# Try it
Whatever the records hold, copy it exactly and completely.

Source records:
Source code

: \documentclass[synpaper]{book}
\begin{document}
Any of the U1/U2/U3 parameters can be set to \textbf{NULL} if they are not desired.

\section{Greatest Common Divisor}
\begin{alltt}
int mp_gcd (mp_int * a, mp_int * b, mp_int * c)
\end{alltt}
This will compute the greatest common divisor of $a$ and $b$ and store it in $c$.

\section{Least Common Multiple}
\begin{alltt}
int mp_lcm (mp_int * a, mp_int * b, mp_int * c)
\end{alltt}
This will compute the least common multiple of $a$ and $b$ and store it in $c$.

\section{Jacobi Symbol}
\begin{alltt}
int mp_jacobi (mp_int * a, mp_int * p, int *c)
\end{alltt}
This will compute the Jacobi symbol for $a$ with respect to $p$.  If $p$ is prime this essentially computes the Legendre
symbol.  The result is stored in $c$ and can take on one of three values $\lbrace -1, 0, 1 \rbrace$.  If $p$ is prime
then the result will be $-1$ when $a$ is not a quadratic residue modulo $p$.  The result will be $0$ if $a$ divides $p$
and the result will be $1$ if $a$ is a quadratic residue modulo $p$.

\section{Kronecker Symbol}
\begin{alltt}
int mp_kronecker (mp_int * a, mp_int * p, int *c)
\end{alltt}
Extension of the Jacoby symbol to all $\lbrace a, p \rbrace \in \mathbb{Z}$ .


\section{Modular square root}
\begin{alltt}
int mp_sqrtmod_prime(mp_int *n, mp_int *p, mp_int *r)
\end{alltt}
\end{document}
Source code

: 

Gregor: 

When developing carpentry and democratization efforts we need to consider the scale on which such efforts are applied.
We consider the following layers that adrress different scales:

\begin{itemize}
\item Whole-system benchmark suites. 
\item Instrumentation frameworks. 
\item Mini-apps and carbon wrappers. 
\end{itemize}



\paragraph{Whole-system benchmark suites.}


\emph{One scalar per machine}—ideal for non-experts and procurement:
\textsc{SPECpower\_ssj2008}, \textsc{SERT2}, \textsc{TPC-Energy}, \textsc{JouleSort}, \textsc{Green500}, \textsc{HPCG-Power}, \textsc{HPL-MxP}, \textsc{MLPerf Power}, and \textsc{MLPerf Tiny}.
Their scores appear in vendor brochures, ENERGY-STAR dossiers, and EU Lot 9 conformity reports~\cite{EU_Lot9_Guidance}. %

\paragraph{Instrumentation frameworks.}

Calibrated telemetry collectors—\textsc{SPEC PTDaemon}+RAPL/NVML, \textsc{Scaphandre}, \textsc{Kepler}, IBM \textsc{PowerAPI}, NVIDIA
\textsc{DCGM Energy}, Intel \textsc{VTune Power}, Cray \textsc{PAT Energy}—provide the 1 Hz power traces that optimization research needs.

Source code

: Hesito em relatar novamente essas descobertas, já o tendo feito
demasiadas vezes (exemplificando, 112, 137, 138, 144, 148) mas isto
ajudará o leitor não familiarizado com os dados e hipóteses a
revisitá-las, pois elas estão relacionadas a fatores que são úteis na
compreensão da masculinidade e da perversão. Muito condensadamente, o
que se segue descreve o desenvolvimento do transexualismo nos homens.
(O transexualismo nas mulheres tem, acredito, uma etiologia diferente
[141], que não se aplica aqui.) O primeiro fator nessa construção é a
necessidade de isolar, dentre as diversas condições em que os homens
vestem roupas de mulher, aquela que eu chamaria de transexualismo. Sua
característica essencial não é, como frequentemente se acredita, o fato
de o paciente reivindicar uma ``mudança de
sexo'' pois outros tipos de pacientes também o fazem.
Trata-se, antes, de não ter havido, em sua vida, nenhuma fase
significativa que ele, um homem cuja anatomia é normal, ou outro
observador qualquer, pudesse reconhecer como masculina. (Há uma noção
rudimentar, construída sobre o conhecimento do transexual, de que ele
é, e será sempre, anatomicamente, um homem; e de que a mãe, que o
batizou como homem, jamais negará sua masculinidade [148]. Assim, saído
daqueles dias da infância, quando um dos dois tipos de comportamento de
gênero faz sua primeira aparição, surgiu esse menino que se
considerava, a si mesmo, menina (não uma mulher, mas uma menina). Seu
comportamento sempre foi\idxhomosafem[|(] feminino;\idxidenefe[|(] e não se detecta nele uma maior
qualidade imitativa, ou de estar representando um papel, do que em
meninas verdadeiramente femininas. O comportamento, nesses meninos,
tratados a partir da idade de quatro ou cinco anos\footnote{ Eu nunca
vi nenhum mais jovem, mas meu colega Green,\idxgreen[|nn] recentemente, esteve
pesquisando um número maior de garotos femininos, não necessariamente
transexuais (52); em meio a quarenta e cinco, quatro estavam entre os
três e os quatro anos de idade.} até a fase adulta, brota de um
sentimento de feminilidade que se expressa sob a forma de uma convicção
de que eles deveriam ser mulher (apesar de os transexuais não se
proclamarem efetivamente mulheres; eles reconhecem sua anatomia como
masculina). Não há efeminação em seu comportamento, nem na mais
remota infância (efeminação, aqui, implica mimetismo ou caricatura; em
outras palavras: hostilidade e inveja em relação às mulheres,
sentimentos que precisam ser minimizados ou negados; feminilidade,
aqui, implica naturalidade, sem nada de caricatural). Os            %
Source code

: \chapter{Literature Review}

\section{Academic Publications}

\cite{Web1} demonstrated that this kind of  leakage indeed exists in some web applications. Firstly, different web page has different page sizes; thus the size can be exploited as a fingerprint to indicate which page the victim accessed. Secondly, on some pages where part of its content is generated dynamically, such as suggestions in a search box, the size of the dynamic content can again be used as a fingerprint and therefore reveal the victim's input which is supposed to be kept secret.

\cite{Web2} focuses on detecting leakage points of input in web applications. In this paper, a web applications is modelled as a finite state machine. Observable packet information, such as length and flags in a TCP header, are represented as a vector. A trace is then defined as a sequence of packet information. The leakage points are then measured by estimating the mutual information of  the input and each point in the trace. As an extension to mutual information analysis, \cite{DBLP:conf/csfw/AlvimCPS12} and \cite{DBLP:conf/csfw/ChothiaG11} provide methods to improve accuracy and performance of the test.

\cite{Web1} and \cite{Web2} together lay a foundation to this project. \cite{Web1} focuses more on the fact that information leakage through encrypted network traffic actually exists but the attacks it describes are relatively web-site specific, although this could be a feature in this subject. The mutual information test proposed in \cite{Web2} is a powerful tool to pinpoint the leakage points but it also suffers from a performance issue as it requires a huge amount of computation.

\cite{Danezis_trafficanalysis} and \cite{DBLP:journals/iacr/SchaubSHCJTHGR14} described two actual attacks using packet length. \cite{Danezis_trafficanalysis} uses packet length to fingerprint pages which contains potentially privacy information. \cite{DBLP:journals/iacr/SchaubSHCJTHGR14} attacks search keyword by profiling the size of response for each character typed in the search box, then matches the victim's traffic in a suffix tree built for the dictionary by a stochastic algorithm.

# Output below
Source code

: \documentclass[synpaper]{book}
\begin{document}
Any of the U1/U2/U3 parameters can be set to \textbf{NULL} if they are not desired.

\section{Greatest Common Divisor}
\begin{alltt}
int mp_gcd (mp_int * a, mp_int * b, mp_int * c)
\end{alltt}
This will compute the greatest common divisor of $a$ and $b$ and store it in $c$.

\section{Least Common Multiple}
\begin{alltt}
int mp_lcm (mp_int * a, mp_int * b, mp_int * c)
\end{alltt}
This will compute the least common multiple of $a$ and $b$ and store it in $c$.

\section{Jacobi Symbol}
\begin{alltt}
int mp_jacobi (mp_int * a, mp_int * p, int *c)
\end{alltt}
This will compute the Jacobi symbol for $a$ with respect to $p$.  If $p$ is prime this essentially computes the Legendre
symbol.  The result is stored in $c$ and can take on one of three values $\lbrace -1, 0, 1 \rbrace$.  If $p$ is prime
then the result will be $-1$ when $a$ is not a quadratic residue modulo $p$.  The result will be $0$ if $a$ divides $p$
and the result will be $1$ if $a$ is a quadratic residue modulo $p$.

\section{Kronecker Symbol}
\begin{alltt}
int mp_kronecker (mp_int * a, mp_int * p, int *c)
\end{alltt}
Extension of the Jacoby symbol to all $\lbrace a, p \rbrace \in \mathbb{Z}$ .


\section{Modular square root}
\begin{alltt}
int mp_sqrtmod_prime(mp_int *n, mp_int *p, mp_int *r)
\end{alltt}
\end{document}
Source code

: 

Gregor: 

When developing carpentry and democratization efforts we need to consider the scale on which such efforts are applied.
We consider the following layers that adrress different scales:

\begin{itemize}
\item Whole-system benchmark suites. 
\item Instrumentation frameworks. 
\item Mini-apps and carbon wrappers. 
\end{itemize}



\paragraph{Whole-system benchmark suites.}


\emph{One scalar per machine}—ideal for non-experts and procurement:
\textsc{SPECpower\_ssj2008}, \textsc{SERT2}, \textsc{TPC-Energy}, \textsc{JouleSort}, \textsc{Green500}, \textsc{HPCG-Power}, \textsc{HPL-MxP}, \textsc{MLPerf Power}, and \textsc{MLPerf Tiny}.
Their scores appear in vendor brochures, ENERGY-STAR dossiers, and EU Lot 9 conformity reports~\cite{EU_Lot9_Guidance}. %

\paragraph{Instrumentation frameworks.}

Calibrated telemetry collectors—\textsc{SPEC PTDaemon}+RAPL/NVML, \textsc{Scaphandre}, \textsc{Kepler}, IBM \textsc{PowerAPI}, NVIDIA
\textsc{DCGM Energy}, Intel \textsc{VTune Power}, Cray \textsc{PAT Energy}—provide the 1 Hz power traces that optimization research needs.

Source code

: Hesito em relatar novamente essas descobertas, já o tendo feito
demasiadas vezes (exemplificando, 112, 137, 138, 144, 148) mas isto
ajudará o leitor não familiarizado com os dados e hipóteses a
revisitá-las, pois elas estão relacionadas a fatores que são úteis na
compreensão da masculinidade e da perversão. Muito condensadamente, o
que se segue descreve o desenvolvimento do transexualismo nos homens.
(O transexualismo nas mulheres tem, acredito, uma etiologia diferente
[141], que não se aplica aqui.) O primeiro fator nessa construção é a
necessidade de isolar, dentre as diversas condições em que os homens
vestem roupas de mulher, aquela que eu chamaria de transexualismo. Sua
característica essencial não é, como frequentemente se acredita, o fato
de o paciente reivindicar uma ``mudança de
sexo'' pois outros tipos de pacientes também o fazem.
Trata-se, antes, de não ter havido, em sua vida, nenhuma fase
significativa que ele, um homem cuja anatomia é normal, ou outro
observador qualquer, pudesse reconhecer como masculina. (Há uma noção
rudimentar, construída sobre o conhecimento do transexual, de que ele
é, e será sempre, anatomicamente, um homem; e de que a mãe, que o
batizou como homem, jamais negará sua masculinidade [148]. Assim, saído
daqueles dias da infância, quando um dos dois tipos de comportamento de
gênero faz sua primeira aparição, surgiu esse menino que se
considerava, a si mesmo, menina (não uma mulher, mas uma menina). Seu
comportamento sempre foi\idxhomosafem[|(] feminino;\idxidenefe[|(] e não se detecta nele uma maior
qualidade imitativa, ou de estar representando um papel, do que em
meninas verdadeiramente femininas. O comportamento, nesses meninos,
tratados a partir da idade de quatro ou cinco anos\footnote{ Eu nunca
vi nenhum mais jovem, mas meu colega Green,\idxgreen[|nn] recentemente, esteve
pesquisando um número maior de garotos femininos, não necessariamente
transexuais (52); em meio a quarenta e cinco, quatro estavam entre os
três e os quatro anos de idade.} até a fase adulta, brota de um
sentimento de feminilidade que se expressa sob a forma de uma convicção
de que eles deveriam ser mulher (apesar de os transexuais não se
proclamarem efetivamente mulheres; eles reconhecem sua anatomia como
masculina). Não há efeminação em seu comportamento, nem na mais
remota infância (efeminação, aqui, implica mimetismo ou caricatura; em
outras palavras: hostilidade e inveja em relação às mulheres,
sentimentos que precisam ser minimizados ou negados; feminilidade,
aqui, implica naturalidade, sem nada de caricatural). Os            %
Source code

: \chapter{Literature Review}

\section{Academic Publications}

\cite{Web1} demonstrated that this kind of  leakage indeed exists in some web applications. Firstly, different web page has different page sizes; thus the size can be exploited as a fingerprint to indicate which page the victim accessed. Secondly, on some pages where part of its content is generated dynamically, such as suggestions in a search box, the size of the dynamic content can again be used as a fingerprint and therefore reveal the victim's input which is supposed to be kept secret.

\cite{Web2} focuses on detecting leakage points of input in web applications. In this paper, a web applications is modelled as a finite state machine. Observable packet information, such as length and flags in a TCP header, are represented as a vector. A trace is then defined as a sequence of packet information. The leakage points are then measured by estimating the mutual information of  the input and each point in the trace. As an extension to mutual information analysis, \cite{DBLP:conf/csfw/AlvimCPS12} and \cite{DBLP:conf/csfw/ChothiaG11} provide methods to improve accuracy and performance of the test.

\cite{Web1} and \cite{Web2} together lay a foundation to this project. \cite{Web1} focuses more on the fact that information leakage through encrypted network traffic actually exists but the attacks it describes are relatively web-site specific, although this could be a feature in this subject. The mutual information test proposed in \cite{Web2} is a powerful tool to pinpoint the leakage points but it also suffers from a performance issue as it requires a huge amount of computation.

\cite{Danezis_trafficanalysis} and \cite{DBLP:journals/iacr/SchaubSHCJTHGR14} described two actual attacks using packet length. \cite{Danezis_trafficanalysis} uses packet length to fingerprint pages which contains potentially privacy information. \cite{DBLP:journals/iacr/SchaubSHCJTHGR14} attacks search keyword by profiling the size of response for each character typed in the search box, then matches the victim's traffic in a suffix tree built for the dictionary by a stochastic algorithm.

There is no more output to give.